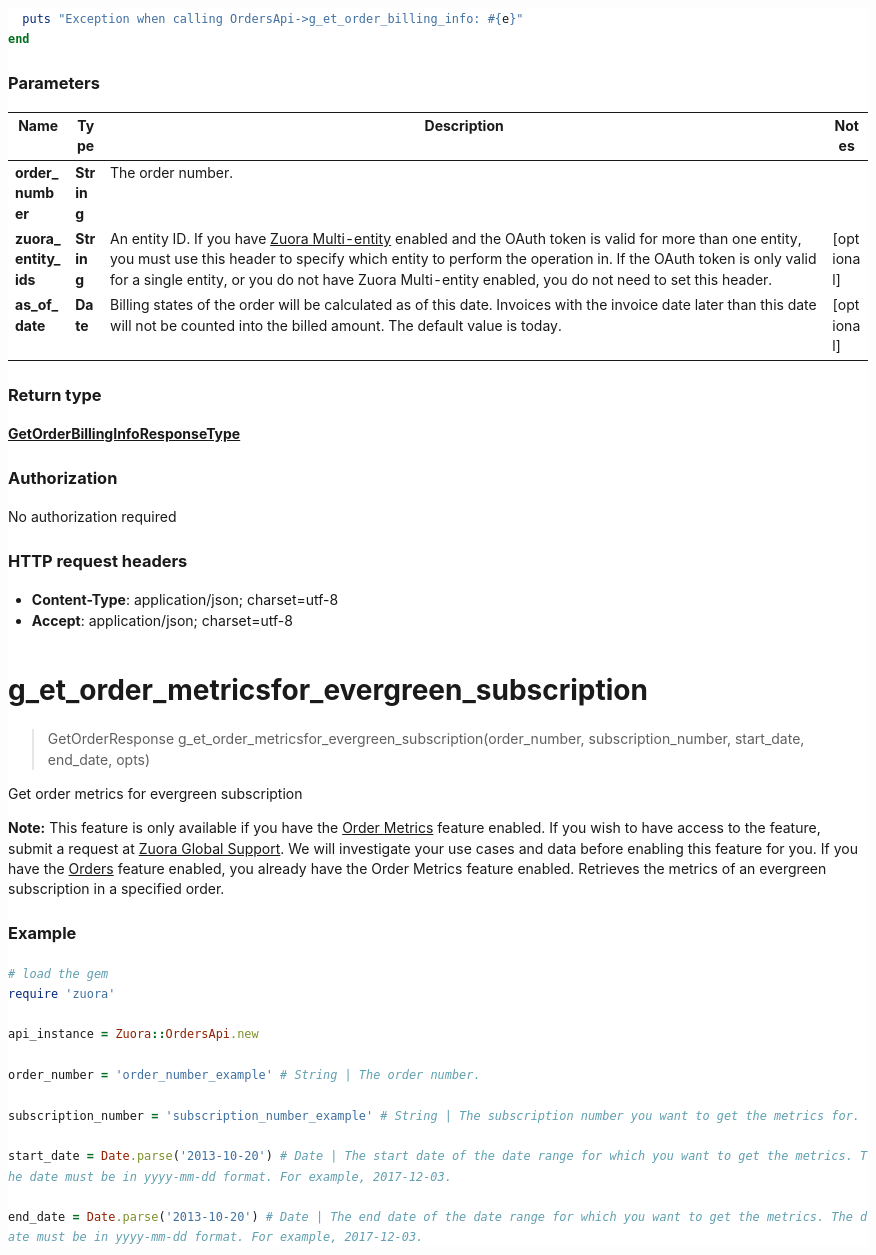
 ```ruby
  puts "Exception when calling OrdersApi->g_et_order_billing_info: #{e}"
end
```

### Parameters

Name | Type | Description  | Notes
------------- | ------------- | ------------- | -------------
 **order_number** | **String**| The order number. | 
 **zuora_entity_ids** | **String**| An entity ID. If you have [Zuora Multi-entity](https://knowledgecenter.zuora.com/BB_Introducing_Z_Business/Multi-entity) enabled and the OAuth token is valid for more than one entity, you must use this header to specify which entity to perform the operation in. If the OAuth token is only valid for a single entity, or you do not have Zuora Multi-entity enabled, you do not need to set this header.  | [optional] 
 **as_of_date** | **Date**| Billing states of the order will be calculated as of this date. Invoices with the invoice date later than this date will not be counted into the billed amount. The default value is today. | [optional] 

### Return type

[**GetOrderBillingInfoResponseType**](GetOrderBillingInfoResponseType.md)

### Authorization

No authorization required

### HTTP request headers

 - **Content-Type**: application/json; charset=utf-8
 - **Accept**: application/json; charset=utf-8



# **g_et_order_metricsfor_evergreen_subscription**
> GetOrderResponse g_et_order_metricsfor_evergreen_subscription(order_number, subscription_number, start_date, end_date, opts)

Get order metrics for evergreen subscription

**Note:** This feature is only available if you have the [Order Metrics](https://knowledgecenter.zuora.com/BC_Subscription_Management/Orders/Orders_Generation_for_Subscriptions_and_Amendments) feature enabled. If you wish to have access to the feature, submit a request at [Zuora Global Support](http://support.zuora.com/). We will investigate your use cases and data before enabling this feature for you. If you have the [Orders](https://knowledgecenter.zuora.com/BC_Subscription_Management/Orders) feature enabled, you already have the Order Metrics feature enabled.   Retrieves the metrics of an evergreen subscription in a specified order. 

### Example
```ruby
# load the gem
require 'zuora'

api_instance = Zuora::OrdersApi.new

order_number = 'order_number_example' # String | The order number. 

subscription_number = 'subscription_number_example' # String | The subscription number you want to get the metrics for. 

start_date = Date.parse('2013-10-20') # Date | The start date of the date range for which you want to get the metrics. The date must be in yyyy-mm-dd format. For example, 2017-12-03. 

end_date = Date.parse('2013-10-20') # Date | The end date of the date range for which you want to get the metrics. The date must be in yyyy-mm-dd format. For example, 2017-12-03. 
```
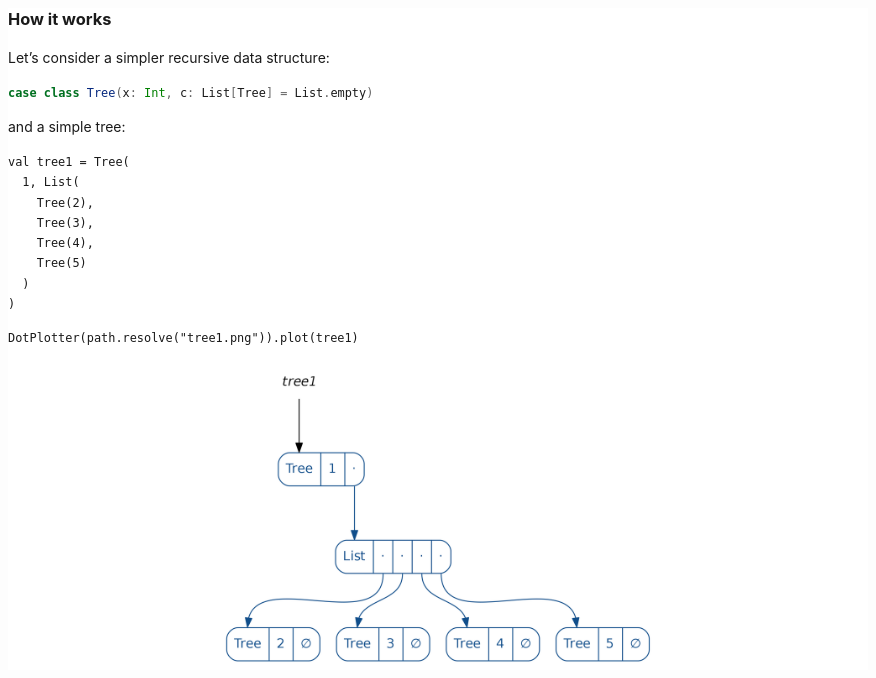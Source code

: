### How it works

Let’s consider a simpler recursive data structure:

```scala
case class Tree(x: Int, c: List[Tree] = List.empty)
```

and a simple tree:

```tut:silent
val tree1 = Tree(
  1, List(
    Tree(2),
    Tree(3),
    Tree(4),
    Tree(5)
  )
)
```

```tut:invisible
DotPlotter(path.resolve("tree1.png")).plot(tree1)
```

<p align="center"><img src="images/zipper/tree1.png" width="50%" /></p>
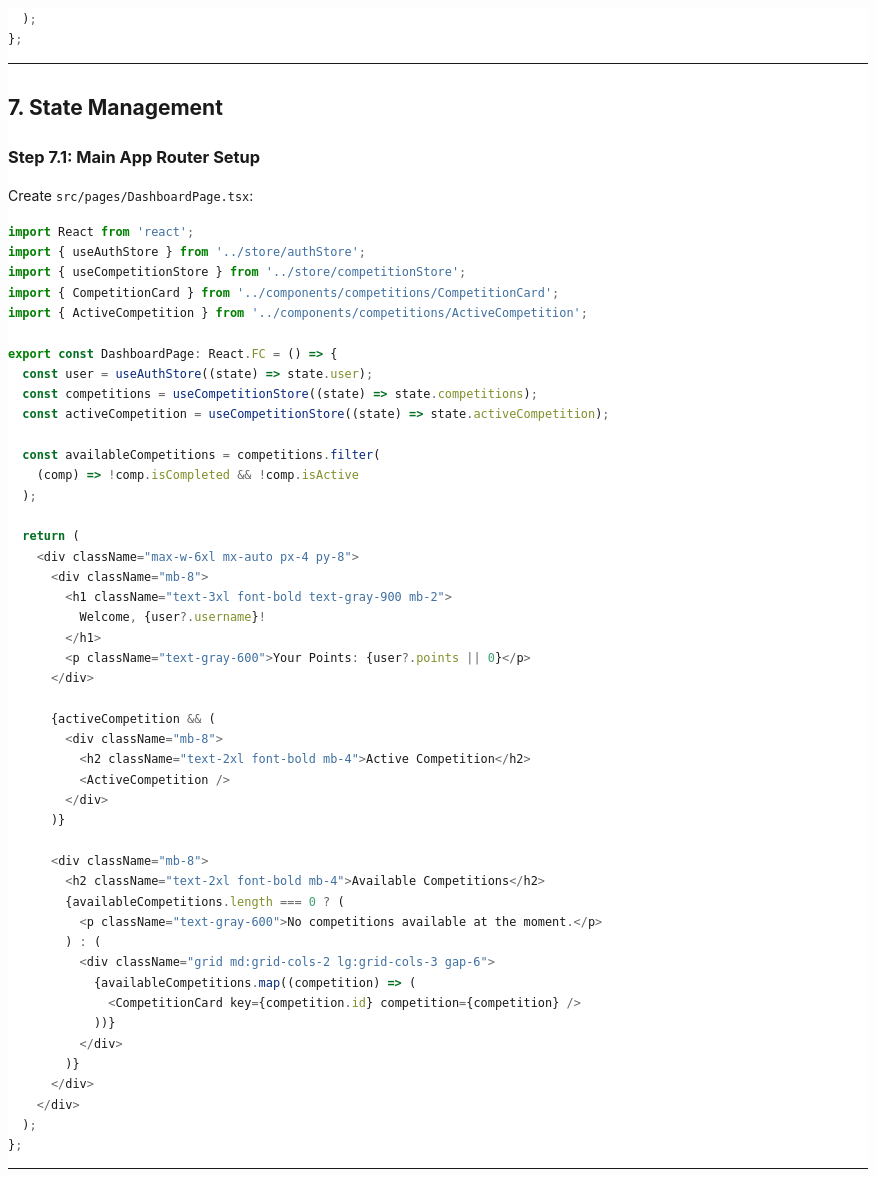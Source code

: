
 ```typescript
  );
};
```

---

## 7. State Management

### Step 7.1: Main App Router Setup
Create `src/pages/DashboardPage.tsx`:
```typescript
import React from 'react';
import { useAuthStore } from '../store/authStore';
import { useCompetitionStore } from '../store/competitionStore';
import { CompetitionCard } from '../components/competitions/CompetitionCard';
import { ActiveCompetition } from '../components/competitions/ActiveCompetition';

export const DashboardPage: React.FC = () => {
  const user = useAuthStore((state) => state.user);
  const competitions = useCompetitionStore((state) => state.competitions);
  const activeCompetition = useCompetitionStore((state) => state.activeCompetition);

  const availableCompetitions = competitions.filter(
    (comp) => !comp.isCompleted && !comp.isActive
  );

  return (
    <div className="max-w-6xl mx-auto px-4 py-8">
      <div className="mb-8">
        <h1 className="text-3xl font-bold text-gray-900 mb-2">
          Welcome, {user?.username}!
        </h1>
        <p className="text-gray-600">Your Points: {user?.points || 0}</p>
      </div>

      {activeCompetition && (
        <div className="mb-8">
          <h2 className="text-2xl font-bold mb-4">Active Competition</h2>
          <ActiveCompetition />
        </div>
      )}

      <div className="mb-8">
        <h2 className="text-2xl font-bold mb-4">Available Competitions</h2>
        {availableCompetitions.length === 0 ? (
          <p className="text-gray-600">No competitions available at the moment.</p>
        ) : (
          <div className="grid md:grid-cols-2 lg:grid-cols-3 gap-6">
            {availableCompetitions.map((competition) => (
              <CompetitionCard key={competition.id} competition={competition} />
            ))}
          </div>
        )}
      </div>
    </div>
  );
};
```

---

*Your instructions*
Among the lines of the data, some contain the word "json". How many are there? Reply with the number alone.

*Task result*
2